Context
This is a supplementary dataset to the Data Science for Good: Kiva Crowdfunding challenge. In the Kiva challenge, the kiva_loans.csv file contains a large record of loans with the borrower's locations. This dataset provides the latitude and longitude of these locations.
The original dataset also includes another file loan_themes_by_region.csv, which provides some additional information on geographical locations of the loan themes offered. However, there are significantly more borrower locations than loan theme locations, and these two locations are not always the same. This dataset tries to solve this problem by directly obtaining the geocode of all borrower locations via Google Maps Geocoding API.
Content
There are four columns in the CSV. "Region" and "country" match the corresponding fields in kiva_loans.csv. "Latitude" and "longitude" are self-explanatory.

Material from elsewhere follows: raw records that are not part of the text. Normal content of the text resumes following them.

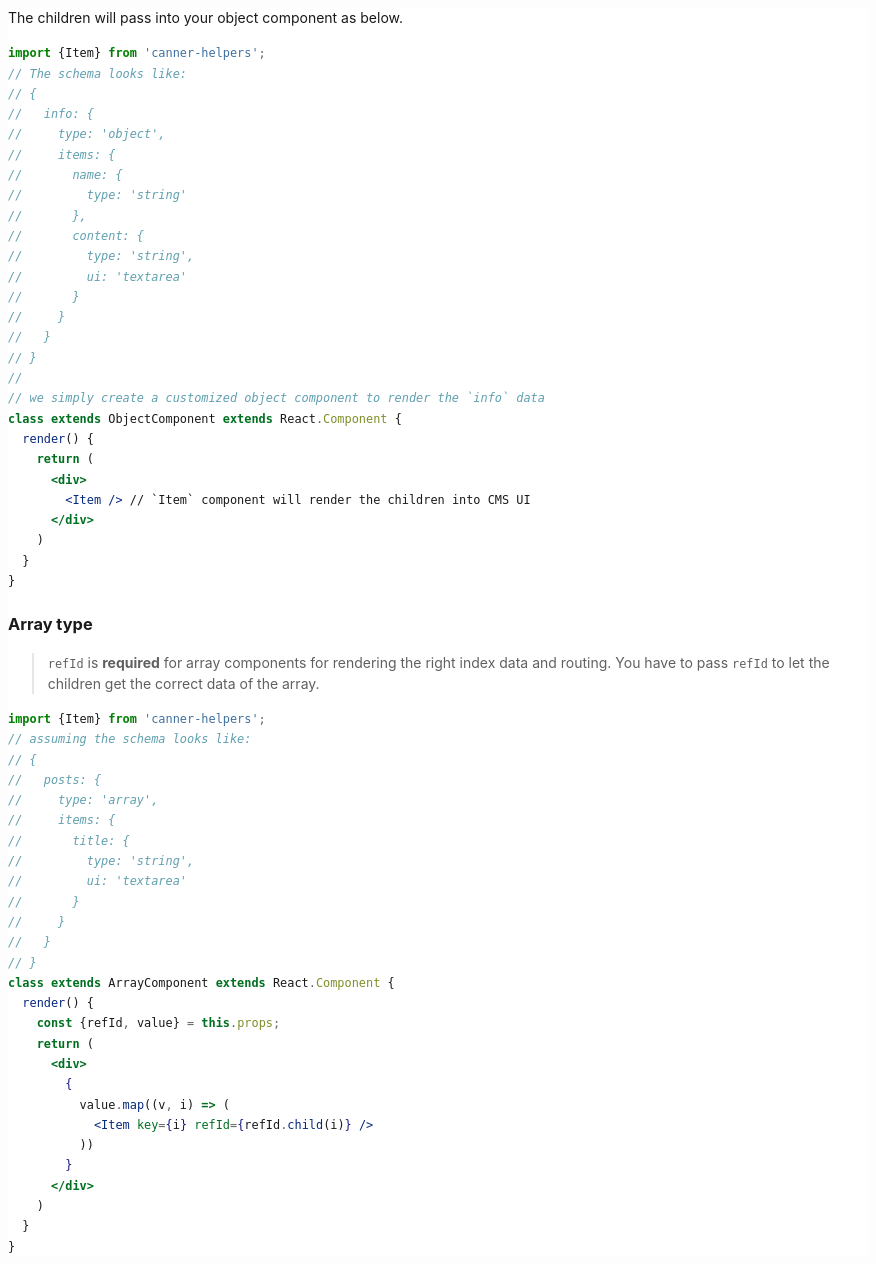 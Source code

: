 The children will pass into your object component as below.

```jsx
import {Item} from 'canner-helpers';
// The schema looks like:
// {
//   info: {
//     type: 'object',
//     items: {
//       name: {
//         type: 'string' 
//       },
//       content: {
//         type: 'string',
//         ui: 'textarea'
//       }
//     }
//   }
// }
// 
// we simply create a customized object component to render the `info` data
class extends ObjectComponent extends React.Component {
  render() {
    return (
      <div>
        <Item /> // `Item` component will render the children into CMS UI
      </div>
    )
  }
}
```

### Array type

> `refId` is **required** for array components for rendering the right index data and routing.
> You have to pass `refId` to let the children get the correct data of the array.

```jsx
import {Item} from 'canner-helpers';
// assuming the schema looks like:
// {
//   posts: {
//     type: 'array',
//     items: {
//       title: {
//         type: 'string',
//         ui: 'textarea'
//       }
//     }
//   }
// }
class extends ArrayComponent extends React.Component {
  render() {
    const {refId, value} = this.props;
    return (
      <div>
        {
          value.map((v, i) => (
            <Item key={i} refId={refId.child(i)} />
          ))
        }
      </div>
    )
  }
}
``` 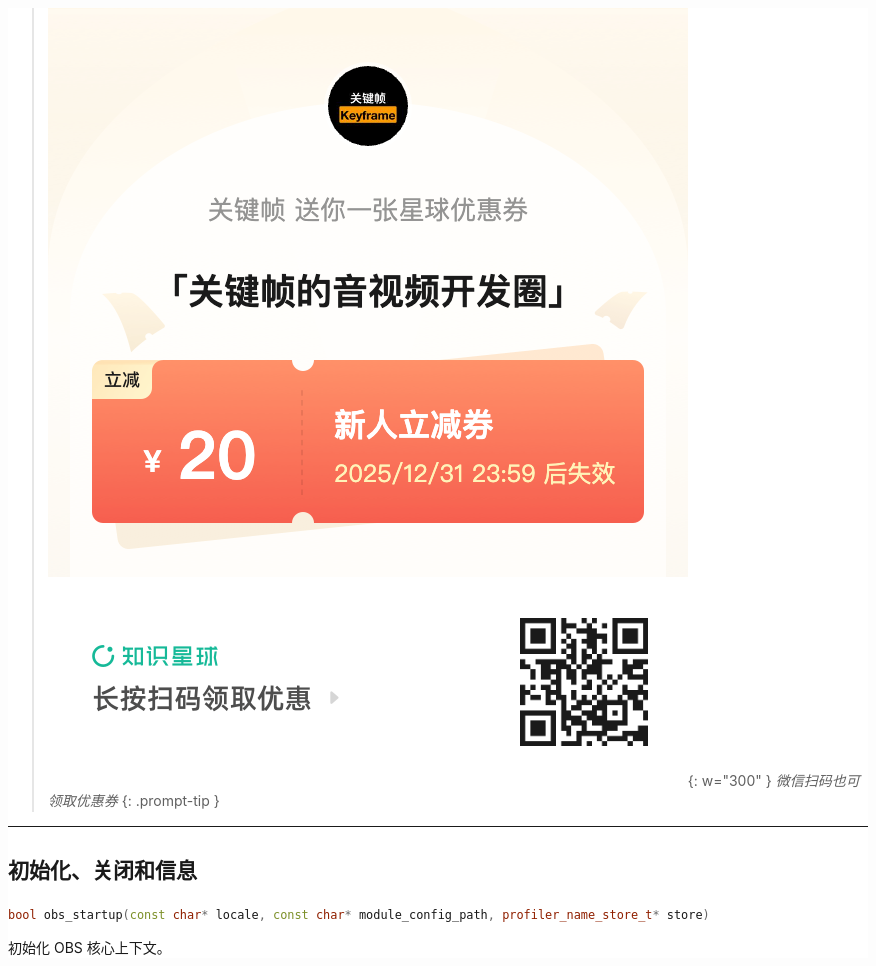 >![知识星球新人优惠券](assets/img/keyframe-zsxq-coupon.png){: w="300" }
>_微信扫码也可领取优惠券_
{: .prompt-tip }

---



## 初始化、关闭和信息

```cpp
bool obs_startup(const char* locale, const char* module_config_path, profiler_name_store_t* store)
```
初始化 OBS 核心上下文。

Queries without valid results from the Google Maps API are indicated by latitude=-999, longitude=-999.
The geocodes are not manually validated and should be used with caution. Bad query results may happen due to mistakes in the original dataset or Google Maps' autocorrection.
Acknowledgements
The building of this dataset uses the following API: https://developers.google.com/maps/documentation/geocoding/intro
Inspiration
This dataset can help participants in the Kiva challenge by allowing them to compare location proximity and visualise data on a world/regional map when analysing Kiva's loans. The original purpose of the dataset is for me to visualise loan type clustering results on a world map and find similarities in borrower needs between remote, disjoint regions, however I hope the community will find better, more creative uses for this tiny dataset.